◆ WORK TASK:
Output nothing but the lines from the beginning of the listing below through the line containing "대기업 사회공헌의 국면</h2>", exactly as they stand, without pictures.

◆ PROVIDED DATA:
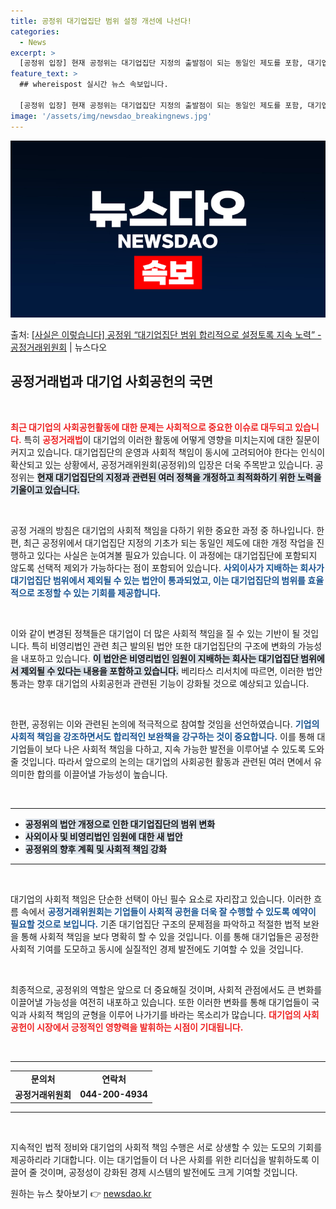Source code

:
 ```yaml
---
title: 공정위 대기업집단 범위 설정 개선에 나선다!
categories:
  - News
excerpt: >
  [공정위 입장] 현재 공정위는 대기업집단 지정의 출발점이 되는 동일인 제도를 포함, 대기업집단 시책 합리화를…
feature_text: >
  ## whereispost 실시간 뉴스 속보입니다.

  [공정위 입장] 현재 공정위는 대기업집단 지정의 출발점이 되는 동일인 제도를 포함, 대기업집단 시책 합리화를…
image: '/assets/img/newsdao_breakingnews.jpg'
---
```


![뉴스다오 속보](/assets/img/newsdao_breakingnews.jpg)

<p>출처: <a href="https://newsdao.kr/2861" rel="dofollow">[사실은 이렇습니다] 공정위 “대기업집단 범위 합리적으로 설정토록 지속 노력” - 공정거래위원회</a> | 뉴스다오</p>

<h2 data-ke-size="size26">공정거래법과 대기업 사회공헌의 국면</h2>

<p data-ke-size="size16">&nbsp;</p>

<b><span style="color: #ee2323;">최근 대기업의 사회공헌활동에 대한 문제는 사회적으로 중요한 이슈로 대두되고 있습니다.</span></b> 특히 <b><span style="color: #ee2323;">공정거래법</span></b>이 대기업의 이러한 활동에 어떻게 영향을 미치는지에 대한 질문이 커지고 있습니다. 대기업집단의 운영과 사회적 책임이 동시에 고려되어야 한다는 인식이 확산되고 있는 상황에서, 공정거래위원회(공정위)의 입장은 더욱 주목받고 있습니다. 공정위는 <b><span style="background-color: #21538527;">현재 대기업집단의 지정과 관련된 여러 정책을 개정하고 최적화하기 위한 노력을 기울이고 있습니다.</span></b>

<p data-ke-size="size16">&nbsp;</p>

공정 거래의 방침은 대기업의 사회적 책임을 다하기 위한 중요한 과정 중 하나입니다. 한편, 최근 공정위에서 대기업집단 지정의 기초가 되는 동일인 제도에 대한 개정 작업을 진행하고 있다는 사실은 눈여겨볼 필요가 있습니다. 이 과정에는 대기업집단에 포함되지 않도록 선택적 제외가 가능하다는 점이 포함되어 있습니다. <b><span style="color: #1a5490;">사외이사가 지배하는 회사가 대기업집단 범위에서 제외될 수 있는 법안이 통과되었고, 이는 대기업집단의 범위를 효율적으로 조정할 수 있는 기회를 제공합니다.</span></b>

<p data-ke-size="size16">&nbsp;</p>

이와 같이 변경된 정책들은 대기업이 더 많은 사회적 책임을 질 수 있는 기반이 될 것입니다. 특히 비영리법인 관련 최근 발의된 법안 또한 대기업집단의 구조에 변화의 가능성을 내포하고 있습니다. <b><span style="background-color: #21538527;">이 법안은 비영리법인 임원이 지배하는 회사는 대기업집단 범위에서 제외될 수 있다는 내용을 포함하고 있습니다.</span></b> 베리타스 리서치에 따르면, 이러한 법안 통과는 향후 대기업의 사회공헌과 관련된 기능이 강화될 것으로 예상되고 있습니다.

<p data-ke-size="size16">&nbsp;</p>

한편, 공정위는 이와 관련된 논의에 적극적으로 참여할 것임을 선언하였습니다. <b><span style="color: #1a5490;">기업의 사회적 책임을 강조하면서도 합리적인 보완책을 강구하는 것이 중요합니다.</span></b> 이를 통해 대기업들이 보다 나은 사회적 책임을 다하고, 지속 가능한 발전을 이루어낼 수 있도록 도와줄 것입니다. 따라서 앞으로의 논의는 대기업의 사회공헌 활동과 관련된 여러 면에서 유의미한 합의를 이끌어낼 가능성이 높습니다.

<p data-ke-size="size16">&nbsp;</p>

<hr />
<ul>
    <li><b><span style="background-color: #21538527;">공정위의 법안 개정으로 인한 대기업집단의 범위 변화</span></b></li>
    <li><b><span style="background-color: #21538527;">사외이사 및 비영리법인 임원에 대한 새 법안</span></b></li>
    <li><b><span style="background-color: #21538527;">공정위의 향후 계획 및 사회적 책임 강화</span></b></li>
</ul>
<hr />

<p data-ke-size="size16">&nbsp;</p>

대기업의 사회적 책임은 단순한 선택이 아닌 필수 요소로 자리잡고 있습니다. 이러한 흐름 속에서 <b><span style="color: #1a5490;">공정거래위원회는 기업들이 사회적 공헌을 더욱 잘 수행할 수 있도록 예약이 필요할 것으로 보입니다.</span></b> 기존 대기업집단 구조의 문제점을 파악하고 적절한 법적 보완을 통해 사회적 책임을 보다 명확히 할 수 있을 것입니다. 이를 통해 대기업들은 공정한 사회적 기여를 도모하고 동시에 실질적인 경제 발전에도 기여할 수 있을 것입니다. 

<p data-ke-size="size16">&nbsp;</p>

최종적으로, 공정위의 역할은 앞으로 더 중요해질 것이며, 사회적 관점에서도 큰 변화를 이끌어낼 가능성을 여전히 내포하고 있습니다. 또한 이러한 변화를 통해 대기업들이 국익과 사회적 책임의 균형을 이루어 나가기를 바라는 목소리가 많습니다. <b><span style="color: #ee2323;">대기업의 사회공헌이 시장에서 긍정적인 영향력을 발휘하는 시점이 기대됩니다.</span></b>

<p data-ke-size="size16">&nbsp;</p>

<hr />
<table style="width:100%">
    <tr>
        <td style="text-align: center; height: 17px;"><b>문의처</b></td>
        <td style="text-align: center; height: 17px;"><b>연락처</b></td>
    </tr>
    <tr>
        <td style="text-align: center; height: 17px;"><b>공정거래위원회</b></td>
        <td style="text-align: center; height: 17px;"><b>044-200-4934</b></td>
    </tr>
</table>
<hr />

<p data-ke-size="size16">&nbsp;</p>

지속적인 법적 정비와 대기업의 사회적 책임 수행은 서로 상생할 수 있는 도모의 기회를 제공하리라 기대합니다. 이는 대기업들이 더 나은 사회를 위한 리더십을 발휘하도록 이끌어 줄 것이며, 공정성이 강화된 경제 시스템의 발전에도 크게 기여할 것입니다. 

원하는 뉴스 찾아보기 👉 <a href="https://newsdao.kr" rel="dofollow">newsdao.kr</a>


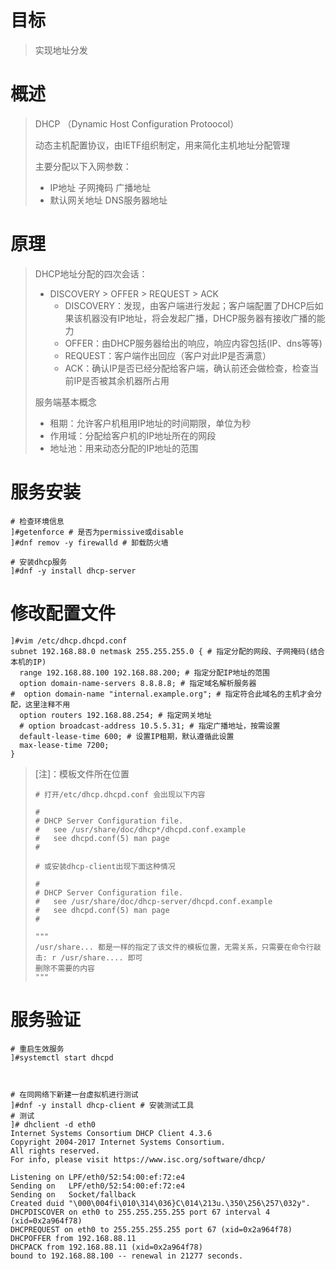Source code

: # 目标

> 实现地址分发

# 概述

> DHCP （Dynamic Host Configuration Protoocol）
>
> 动态主机配置协议，由IETF组织制定，用来简化主机地址分配管理
>
> 主要分配以下入网参数：
>
> + IP地址 子网掩码 广播地址
> + 默认网关地址 DNS服务器地址

# 原理

> DHCP地址分配的四次会话：
>
> + DISCOVERY > OFFER > REQUEST > ACK
>   + DISCOVERY：发现，由客户端进行发起；客户端配置了DHCP后如果该机器没有IP地址，将会发起广播，DHCP服务器有接收广播的能力
>   + OFFER：由DHCP服务器给出的响应，响应内容包括(IP、dns等等)
>   + REQUEST：客户端作出回应（客户对此IP是否满意）
>   + ACK：确认IP是否已经分配给客户端，确认前还会做检查，检查当前IP是否被其余机器所占用
>
> 服务端基本概念
>
> + 租期：允许客户机租用IP地址的时间期限，单位为秒
> + 作用域：分配给客户机的IP地址所在的网段
> + 地址池：用来动态分配的IP地址的范围

# 服务安装

```shell
# 检查环境信息
]#getenforce # 是否为permissive或disable
]#dnf remov -y firewalld # 卸载防火墙

# 安装dhcp服务
]#dnf -y install dhcp-server
```

# 修改配置文件

```shell
]#vim /etc/dhcp.dhcpd.conf
subnet 192.168.88.0 netmask 255.255.255.0 { # 指定分配的网段、子网掩码(结合本机的IP)
  range 192.168.88.100 192.168.88.200; # 指定分配IP地址的范围
  option domain-name-servers 8.8.8.8; # 指定域名解析服务器
#  option domain-name "internal.example.org"; # 指定符合此域名的主机才会分配，这里注释不用
  option routers 192.168.88.254; # 指定网关地址
  # option broadcast-address 10.5.5.31; # 指定广播地址，按需设置
  default-lease-time 600; # 设置IP租期，默认遵循此设置
  max-lease-time 7200;
} 
```

> [注]：模板文件所在位置
>
> ```shell
> # 打开/etc/dhcp.dhcpd.conf 会出现以下内容
> 
> #
> # DHCP Server Configuration file.
> #   see /usr/share/doc/dhcp*/dhcpd.conf.example
> #   see dhcpd.conf(5) man page
> #
> 
> # 或安装dhcp-client出现下面这种情况
> 
> #
> # DHCP Server Configuration file.
> #   see /usr/share/doc/dhcp-server/dhcpd.conf.example
> #   see dhcpd.conf(5) man page
> #
> 
> """
> /usr/share... 都是一样的指定了该文件的模板位置，无需关系，只需要在命令行敲击: r /usr/share.... 即可
> 删除不需要的内容
> """
> ```

# 服务验证

```shell
# 重启生效服务
]#systemctl start dhcpd



# 在同网络下新建一台虚拟机进行测试
]#dnf -y install dhcp-client # 安装测试工具
# 测试
]# dhclient -d eth0
Internet Systems Consortium DHCP Client 4.3.6
Copyright 2004-2017 Internet Systems Consortium.
All rights reserved.
For info, please visit https://www.isc.org/software/dhcp/

Listening on LPF/eth0/52:54:00:ef:72:e4
Sending on   LPF/eth0/52:54:00:ef:72:e4
Sending on   Socket/fallback
Created duid "\000\004fi\010\314\036}C\014\213u.\350\256\257\032y".
DHCPDISCOVER on eth0 to 255.255.255.255 port 67 interval 4 (xid=0x2a964f78)
DHCPREQUEST on eth0 to 255.255.255.255 port 67 (xid=0x2a964f78)
DHCPOFFER from 192.168.88.11
DHCPACK from 192.168.88.11 (xid=0x2a964f78)
bound to 192.168.88.100 -- renewal in 21277 seconds.
```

◆ RESPONSE AREA:
Source code

:
 ```yaml
---
title: 공정위 대기업집단 범위 설정 개선에 나선다!
categories:
  - News
excerpt: >
  [공정위 입장] 현재 공정위는 대기업집단 지정의 출발점이 되는 동일인 제도를 포함, 대기업집단 시책 합리화를…
feature_text: >
  ## whereispost 실시간 뉴스 속보입니다.

  [공정위 입장] 현재 공정위는 대기업집단 지정의 출발점이 되는 동일인 제도를 포함, 대기업집단 시책 합리화를…
image: '/assets/img/newsdao_breakingnews.jpg'
---
```


![뉴스다오 속보](/assets/img/newsdao_breakingnews.jpg)

<p>출처: <a href="https://newsdao.kr/2861" rel="dofollow">[사실은 이렇습니다] 공정위 “대기업집단 범위 합리적으로 설정토록 지속 노력” - 공정거래위원회</a> | 뉴스다오</p>

<h2 data-ke-size="size26">공정거래법과 대기업 사회공헌의 국면</h2>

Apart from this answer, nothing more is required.